Plaintiff cites the case of Micklethwait v. Fulton, Supt. ofBanks, 129 Ohio St. 488, 196 N.E. 166, in support of her argument in this court.

An examination of the report of that case discloses that it does not in any way relate to or involve the interpretation or construction of Section 8543, General Code, and merely determines that:

"Where an owner of real estate executes a deed of conveyance, complete and absolute in form, and deposits same with a person of his own choice for delivery to grantee upon the death of the grantor, such deposit will be deemed to have been made at the grantor's own risk, as to innocent purchasers for value without notice and as to subsequent judgment creditors of grantee who have extended credit in reliance upon the latter's record title to the property, if such deed is thereafter wrongfully recorded, and the conveyance will be deemed valid and absolute."

That decision does not in any way support plaintiff's argument and contention.

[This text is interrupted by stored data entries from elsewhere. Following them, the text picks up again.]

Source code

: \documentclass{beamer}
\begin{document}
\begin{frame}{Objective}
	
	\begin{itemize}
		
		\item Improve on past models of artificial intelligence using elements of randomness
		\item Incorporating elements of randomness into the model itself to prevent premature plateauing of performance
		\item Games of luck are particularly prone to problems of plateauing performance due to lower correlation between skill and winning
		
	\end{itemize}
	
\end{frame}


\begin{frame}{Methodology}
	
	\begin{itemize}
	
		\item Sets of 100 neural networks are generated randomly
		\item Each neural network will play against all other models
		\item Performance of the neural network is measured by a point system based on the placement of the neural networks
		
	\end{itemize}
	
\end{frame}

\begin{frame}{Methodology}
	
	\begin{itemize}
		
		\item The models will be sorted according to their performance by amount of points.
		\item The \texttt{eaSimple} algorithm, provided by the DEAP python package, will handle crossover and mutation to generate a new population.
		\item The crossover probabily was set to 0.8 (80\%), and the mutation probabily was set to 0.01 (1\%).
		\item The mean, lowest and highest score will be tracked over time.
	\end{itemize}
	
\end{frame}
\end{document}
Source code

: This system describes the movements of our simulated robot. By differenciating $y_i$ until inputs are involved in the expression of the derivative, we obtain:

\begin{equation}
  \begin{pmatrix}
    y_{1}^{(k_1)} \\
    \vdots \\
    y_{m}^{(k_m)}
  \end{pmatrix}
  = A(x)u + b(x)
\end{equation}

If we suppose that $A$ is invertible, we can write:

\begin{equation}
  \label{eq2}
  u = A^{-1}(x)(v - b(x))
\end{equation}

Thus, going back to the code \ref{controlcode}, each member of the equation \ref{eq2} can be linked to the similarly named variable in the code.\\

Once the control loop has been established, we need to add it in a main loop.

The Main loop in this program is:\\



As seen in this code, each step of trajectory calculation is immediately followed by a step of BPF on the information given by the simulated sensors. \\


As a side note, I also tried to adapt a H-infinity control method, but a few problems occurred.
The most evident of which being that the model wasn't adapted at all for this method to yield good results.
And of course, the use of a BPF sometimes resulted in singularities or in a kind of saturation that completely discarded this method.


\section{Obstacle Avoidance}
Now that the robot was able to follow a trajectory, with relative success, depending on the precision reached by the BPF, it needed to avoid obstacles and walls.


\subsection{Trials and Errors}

The interpretation to be placed upon Section 8543, General Code, was under consideration in the case of Dow v. UnionNational Bank, 87 Ohio St. 173, 100 N.E. 328, wherein it is held:

"Section 8543, General Code, provides the only consequences to follow a failure to file a deed for record, and such failure, unaccompanied by fraudulent representations or conduct by the grantee does not render the deed void as to subsequent creditors of the grantor who do not become purchasers."

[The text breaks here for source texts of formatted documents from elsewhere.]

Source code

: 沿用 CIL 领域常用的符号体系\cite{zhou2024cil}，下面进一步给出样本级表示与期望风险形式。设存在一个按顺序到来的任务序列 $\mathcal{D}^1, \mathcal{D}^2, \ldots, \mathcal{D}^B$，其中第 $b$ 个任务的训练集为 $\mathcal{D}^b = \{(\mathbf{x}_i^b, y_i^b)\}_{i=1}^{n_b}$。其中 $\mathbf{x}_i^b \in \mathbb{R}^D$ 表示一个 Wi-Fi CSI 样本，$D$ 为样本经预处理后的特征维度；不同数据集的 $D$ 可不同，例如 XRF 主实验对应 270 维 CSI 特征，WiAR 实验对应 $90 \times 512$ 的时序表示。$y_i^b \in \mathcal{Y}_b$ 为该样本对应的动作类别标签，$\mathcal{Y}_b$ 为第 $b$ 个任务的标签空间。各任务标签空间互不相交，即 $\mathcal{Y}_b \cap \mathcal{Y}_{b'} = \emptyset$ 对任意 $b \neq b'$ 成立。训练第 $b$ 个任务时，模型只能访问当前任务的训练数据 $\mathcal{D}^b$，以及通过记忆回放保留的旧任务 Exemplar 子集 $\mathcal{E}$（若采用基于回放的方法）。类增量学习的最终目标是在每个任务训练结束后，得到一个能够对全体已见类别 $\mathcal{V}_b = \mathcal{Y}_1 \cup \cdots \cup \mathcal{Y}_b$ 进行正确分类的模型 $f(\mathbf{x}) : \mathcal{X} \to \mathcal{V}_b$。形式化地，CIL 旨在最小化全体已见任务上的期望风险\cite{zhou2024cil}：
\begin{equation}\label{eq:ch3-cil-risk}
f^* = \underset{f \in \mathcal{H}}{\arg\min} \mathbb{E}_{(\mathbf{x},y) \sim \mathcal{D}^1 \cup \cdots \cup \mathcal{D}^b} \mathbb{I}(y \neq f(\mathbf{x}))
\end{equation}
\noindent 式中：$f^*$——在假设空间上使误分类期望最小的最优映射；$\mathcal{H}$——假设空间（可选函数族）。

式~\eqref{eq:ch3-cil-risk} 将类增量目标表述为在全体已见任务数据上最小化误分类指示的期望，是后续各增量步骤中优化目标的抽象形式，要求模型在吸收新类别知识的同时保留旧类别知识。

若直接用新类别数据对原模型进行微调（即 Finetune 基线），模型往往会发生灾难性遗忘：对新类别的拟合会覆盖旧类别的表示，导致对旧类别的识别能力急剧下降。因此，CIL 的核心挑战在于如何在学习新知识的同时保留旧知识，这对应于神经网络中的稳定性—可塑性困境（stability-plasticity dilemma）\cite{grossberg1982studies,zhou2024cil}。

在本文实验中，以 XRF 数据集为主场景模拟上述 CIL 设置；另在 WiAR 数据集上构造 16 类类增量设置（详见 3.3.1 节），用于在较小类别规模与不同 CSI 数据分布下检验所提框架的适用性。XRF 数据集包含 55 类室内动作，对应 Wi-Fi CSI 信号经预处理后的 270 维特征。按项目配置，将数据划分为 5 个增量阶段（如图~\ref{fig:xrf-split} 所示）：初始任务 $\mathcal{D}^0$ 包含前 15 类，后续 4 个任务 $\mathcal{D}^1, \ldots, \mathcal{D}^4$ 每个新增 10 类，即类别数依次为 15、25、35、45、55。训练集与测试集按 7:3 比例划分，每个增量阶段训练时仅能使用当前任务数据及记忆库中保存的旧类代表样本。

An inspection of the report of this case discloses that the action was one brought by the bank against husband and wife to set aside a deed of certain real estate from the husband to the wife and to subject *62 same to the satisfaction of a judgment which the bank had recovered against the husband in June 1907 on a note executed by him to the bank on February 18, 1907. The deed in question was dated October 23, 1901, and was filed for record on January 16, 1907, approximately a month before the note was executed and delivered by the husband to the bank. The holding in that case, insofar as it applies to the rights of subsequent creditors, is, therefore, obiter dictum. However, the reasoning upon which the holding is based is clear and convincing and is followed in the case of Small v. Gartner, 9 Ohio Law Abs., 330, the holding in which we approve as a correct statement of law. The holding is in conformity with the general rule in this state that a judgment creditor does not stand in the position of an innocent purchaser for value, and that such creditor gets only such interest as the judgment debtor has in the property. Davis v. First-CentralTrust Co., 15 Ohio Law Abs., 3; Tousley v. Tousley, 5 Ohio St. 78.

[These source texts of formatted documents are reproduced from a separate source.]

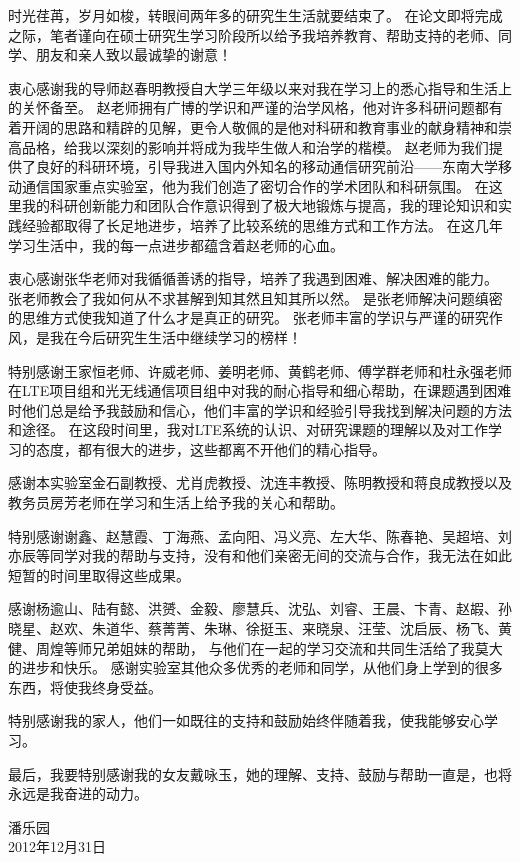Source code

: 
\begin{Acknowledgement}
时光荏苒，岁月如梭，转眼间两年多的研究生生活就要结束了。
在论文即将完成之际，笔者谨向在硕士研究生学习阶段所以给予我培养教育、帮助支持的老师、同学、朋友和亲人致以最诚挚的谢意！

衷心感谢我的导师赵春明教授自大学三年级以来对我在学习上的悉心指导和生活上的关怀备至。
赵老师拥有广博的学识和严谨的治学风格，他对许多科研问题都有着开阔的思路和精辟的见解，更令人敬佩的是他对科研和教育事业的献身精神和崇高品格，给我以深刻的影响并将成为我毕生做人和治学的楷模。
赵老师为我们提供了良好的科研环境，引导我进入国内外知名的移动通信研究前沿——东南大学移动通信国家重点实验室，他为我们创造了密切合作的学术团队和科研氛围。
在这里我的科研创新能力和团队合作意识得到了极大地锻炼与提高，我的理论知识和实践经验都取得了长足地进步，培养了比较系统的思维方式和工作方法。
在这几年学习生活中，我的每一点进步都蕴含着赵老师的心血。

衷心感谢张华老师对我循循善诱的指导，培养了我遇到困难、解决困难的能力。
张老师教会了我如何从不求甚解到知其然且知其所以然。
是张老师解决问题缜密的思维方式使我知道了什么才是真正的研究。
张老师丰富的学识与严谨的研究作风，是我在今后研究生生活中继续学习的榜样！

特别感谢王家恒老师、许威老师、姜明老师、黄鹤老师、傅学群老师和杜永强老师在LTE项目组和光无线通信项目组中对我的耐心指导和细心帮助，在课题遇到困难时他们总是给予我鼓励和信心，他们丰富的学识和经验引导我找到解决问题的方法和途径。
在这段时间里，我对LTE系统的认识、对研究课题的理解以及对工作学习的态度，都有很大的进步，这些都离不开他们的精心指导。

感谢本实验室金石副教授、尤肖虎教授、沈连丰教授、陈明教授和蒋良成教授以及教务员房芳老师在学习和生活上给予我的关心和帮助。

特别感谢谢鑫、赵慧霞、丁海燕、孟向阳、冯义亮、左大华、陈春艳、吴超培、刘亦辰等同学对我的帮助与支持，没有和他们亲密无间的交流与合作，我无法在如此短暂的时间里取得这些成果。

感谢杨逾山、陆有懿、洪赟、金毅、廖慧兵、沈弘、刘睿、王晨、卞青、赵嘏、孙晓星、赵欢、朱道华、蔡菁菁、朱琳、徐挺玉、来晓泉、汪莹、沈启辰、杨飞、黄健、周煌等师兄弟姐妹的帮助，
与他们在一起的学习交流和共同生活给了我莫大的进步和快乐。
感谢实验室其他众多优秀的老师和同学，从他们身上学到的很多东西，将使我终身受益。

特别感谢我的家人，他们一如既往的支持和鼓励始终伴随着我，使我能够安心学习。

最后，我要特别感谢我的女友戴咏玉，她的理解、支持、鼓励与帮助一直是，也将永远是我奋进的动力。

\begin{flushright}
潘乐园 \\
2012年12月31日\\
\end{flushright}

\end{Acknowledgement} 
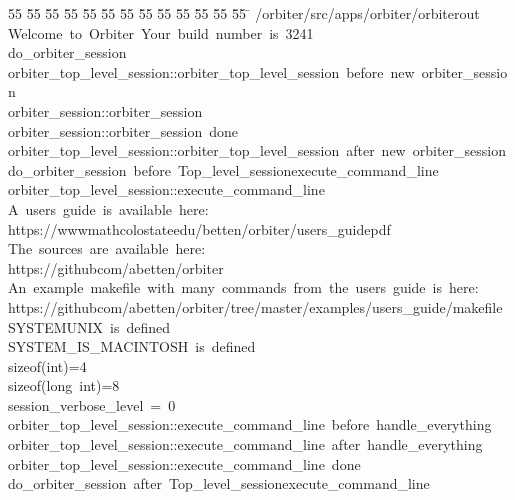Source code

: %
%
\begin{tabbing}
55 \= 55 \= 55 \= 55 \= 55 \= 55 \= 55 \= 55 \= 55 \= 55 \= 55 \= 55 \= 55 \= \kill
{}/orbiter/src/apps/orbiter/orbiterout\\[0pt]
Welcome\ to\ Orbiter\ Your\ build\ number\ is\ 3241\\[0pt]
do\_orbiter\_session\\[0pt]
orbiter\_top\_level\_session::orbiter\_top\_level\_session\ before\ new\ orbiter\_session\\[0pt]
orbiter\_session::orbiter\_session\\[0pt]
orbiter\_session::orbiter\_session\ done\\[0pt]
orbiter\_top\_level\_session::orbiter\_top\_level\_session\ after\ new\ orbiter\_session\\[0pt]
do\_orbiter\_session\ before\ Top\_level\_sessionexecute\_command\_line\\[0pt]
orbiter\_top\_level\_session::execute\_command\_line\\[0pt]
A\ users\ guide\ is\ available\ here:\ \\[0pt]
https://wwwmathcolostateedu/betten/orbiter/users\_guidepdf\\[0pt]
The\ sources\ are\ available\ here:\ \\[0pt]
https://githubcom/abetten/orbiter\\[0pt]
An\ example\ makefile\ with\ many\ commands\ from\ the\ users\ guide\ is\ here:\ \\[0pt]
https://githubcom/abetten/orbiter/tree/master/examples/users\_guide/makefile\\[0pt]
SYSTEMUNIX\ is\ defined\\[0pt]
SYSTEM\_IS\_MACINTOSH\ is\ defined\\[0pt]
sizeof(int)=4\\[0pt]
sizeof(long\ int)=8\\[0pt]
session\_verbose\_level\ =\ 0\\[0pt]
orbiter\_top\_level\_session::execute\_command\_line\ before\ handle\_everything\\[0pt]
orbiter\_top\_level\_session::execute\_command\_line\ after\ handle\_everything\\[0pt]
orbiter\_top\_level\_session::execute\_command\_line\ done\\[0pt]
do\_orbiter\_session\ after\ Top\_level\_sessionexecute\_command\_line\\[0pt]

\end{tabbing}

Following and applying the decisions mentioned, we hold that the plaintiff does not occupy the position of a subsequent bona fide purchaser, having at the time of purchase no knowledge of the existence of a former deed, and does not have any lien on said real estate, and that the trial court erred in its findings to the contrary.

For the errors hereinbefore mentioned, the judgment of the Common Pleas Court in favor of the plaintiff and against the defendant Cecelia Hullinger is reversed, and as the relief afforded the defendant The Central Building Loan Company in the judgment in its favor was predicated upon plaintiff having a lien on said premises and said premises being ordered sold to satisfy said lien, said judgment of said company against the defendants Cecelia Hullinger and Bernard M. Hullinger is also reversed; and this court, rendering the judgment the trial court should have *63 rendered, renders final judgment in favor of the defendant Cecelia Hullinger against the plaintiff Rosemary Boerner, and dismisses plaintiff's petition as against the said Cecelia Hullinger, and reverses said judgment of The Central Building Loan Company against the defendants Cecelia Hullinger and Bernard M. Hullinger and dismisses, without prejudice, the cross-petition of said company; and this court adjudges further that the plaintiff pay all the costs of this case in the Common Pleas Court and in this court.

Judgment accordingly.

MIDDLETON, P. J., and YOUNGER, J., concur.